冷落了好久的苏洛漓。
为什么要冷落她呢?那大概是因为她是一个不乖的女人,但是要是真的这么乖,自己就又会不喜欢了,人就是这么矛盾着存在的生物。
手上的都不会是最好的,最好的是得不到,最好的是已失去。
他把剩下來的珍珠,交给了月月:“按照原來的样子穿给我。

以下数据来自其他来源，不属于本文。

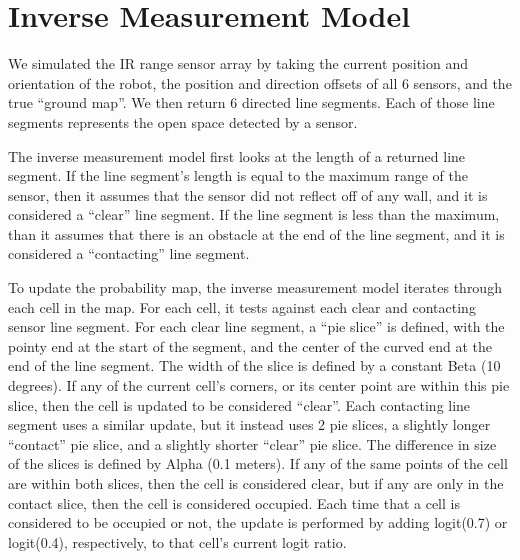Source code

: \documentclass[12pt]{article}
\begin{document}


\newpage
\singlespacing
{}
\section{Inverse Measurement Model}
\setlength{\parindent}{1cm}

We simulated the IR range sensor array by taking the current position and orientation of the robot, the position and direction offsets of all 6 sensors, and the true ``ground map''. We then return 6 directed line segments. Each of those line segments represents the open space detected by a sensor.

The inverse measurement model first looks at the length of a returned line segment. If the line segment’s length is equal to the maximum range of the sensor, then it assumes that the sensor did not reflect off of any wall, and it is considered a ``clear'' line segment. If the line segment is less than the maximum, than it assumes that there is an obstacle at the end of the line segment, and it is considered a ``contacting'' line segment.

To update the probability map, the inverse measurement model iterates through each cell in the map. For each cell, it tests against each clear and contacting sensor line segment.
For each clear line segment, a ``pie slice'' is defined, with the pointy end at the start of the segment, and the center of the curved end at the end of the line segment. The width of the slice is defined by a constant Beta (10 degrees). If any of the current cell's corners, or its center point are within this pie slice, then the cell is updated to be considered ``clear''.
Each contacting line segment uses a similar update, but it instead uses 2 pie slices, a slightly longer ``contact'' pie slice, and a slightly shorter ``clear'' pie slice. The difference in size of the slices is defined by Alpha (0.1 meters). If any of the same points of the cell are within both slices, then the cell is considered clear, but if any are only in the contact slice, then the cell is considered occupied.
Each time that a cell is considered to be occupied or not, the update is performed by adding logit(0.7) or logit(0.4), respectively, to that cell's current logit ratio.
\end{document}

”
“可是王爷,珍珠少了一颗。”月月说着:“恐怕这样就沒办法穿成原來的样子了。”
“我不管。”离无渊说道,他就是不管,这有什么好管的。什么都不管多么的好,只要自己优哉游哉,不用负任何责任?
但是这有可能么?
自己既然已经踏上了这条路,就沒想过可以回头。怎么回头呢?后面的路都已经断裂成了分崩离析的石块,自己只能硬着头皮走上去。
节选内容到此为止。